Expuestas bajo el estricto apego a las normas que deben observar los jueces y fiscales en sus funciones, al juez y al fiscal de la causa de la niña wichi les aguarda un duro camino, que muy probablemente termine con la destitución de ambos.

Así, el Poder Judicial ha reaccionado para subsanar la evidente liviandad y ligereza con que actuaron ambos funcionarios.

En el caso del Poder Ejecutivo Provincial, la Cámara de Diputados exhortó a la Jefatura de Gabinete de Ministros a iniciar cuanto  un sumario en los ministerios de Derechos Humanos y Justicia, Asuntos Indígenas, Seguridad y Primera Infancia con el objeto de que se deslinden las eventuales responsabilidades  a los funcionarios y que el resultado de esas actuaciones sea enviado a la brevedad a la Legislatura.

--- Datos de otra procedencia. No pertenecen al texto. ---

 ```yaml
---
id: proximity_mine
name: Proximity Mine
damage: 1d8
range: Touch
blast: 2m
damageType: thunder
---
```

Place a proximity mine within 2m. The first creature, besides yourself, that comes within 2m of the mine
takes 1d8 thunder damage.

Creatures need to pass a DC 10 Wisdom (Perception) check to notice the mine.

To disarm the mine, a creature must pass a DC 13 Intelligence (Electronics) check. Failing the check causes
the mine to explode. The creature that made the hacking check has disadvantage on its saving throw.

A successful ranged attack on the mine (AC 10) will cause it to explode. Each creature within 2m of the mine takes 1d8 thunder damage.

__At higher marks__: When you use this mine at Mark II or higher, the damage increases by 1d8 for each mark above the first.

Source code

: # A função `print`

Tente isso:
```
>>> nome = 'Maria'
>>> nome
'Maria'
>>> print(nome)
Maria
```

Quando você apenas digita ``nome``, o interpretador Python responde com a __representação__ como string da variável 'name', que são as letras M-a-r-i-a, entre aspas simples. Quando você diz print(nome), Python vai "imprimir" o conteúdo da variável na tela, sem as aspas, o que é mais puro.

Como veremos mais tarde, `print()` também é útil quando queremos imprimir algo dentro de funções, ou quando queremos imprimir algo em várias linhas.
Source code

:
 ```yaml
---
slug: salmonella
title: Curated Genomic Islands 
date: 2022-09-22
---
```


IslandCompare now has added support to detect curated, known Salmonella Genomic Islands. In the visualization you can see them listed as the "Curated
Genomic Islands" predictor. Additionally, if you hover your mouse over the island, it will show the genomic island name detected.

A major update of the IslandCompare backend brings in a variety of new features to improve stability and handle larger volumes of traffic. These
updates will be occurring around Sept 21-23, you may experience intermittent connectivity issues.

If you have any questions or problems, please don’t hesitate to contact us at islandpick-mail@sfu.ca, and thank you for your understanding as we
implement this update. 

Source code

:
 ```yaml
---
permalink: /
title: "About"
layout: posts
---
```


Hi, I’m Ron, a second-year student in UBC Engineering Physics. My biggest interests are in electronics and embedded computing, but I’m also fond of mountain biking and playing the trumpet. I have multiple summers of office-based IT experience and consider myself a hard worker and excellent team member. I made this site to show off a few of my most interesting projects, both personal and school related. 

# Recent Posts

El caso va camino de constituirse en una verdadera vergüenza nacional y no se puede explicar cómo, tres enormes estructuras ministeriales han soslayado un hecho tan aberrante como la violación en banda a una niña aborigen, con retraso madurativo y no acudieron en su ayuda, ni la de su familia.

El gobernador de la provincia, que construye su imagen pública con la finalidad de ser candidato a la presidencia de la Nación, deberá hacer una pausa en tan fervoroso menester, poner las cosas en orden en el terruño, en la propia casa,  mirar sus ministerios y solucionar cuanto antes esta inadmisible y grave cuota de ineficacia.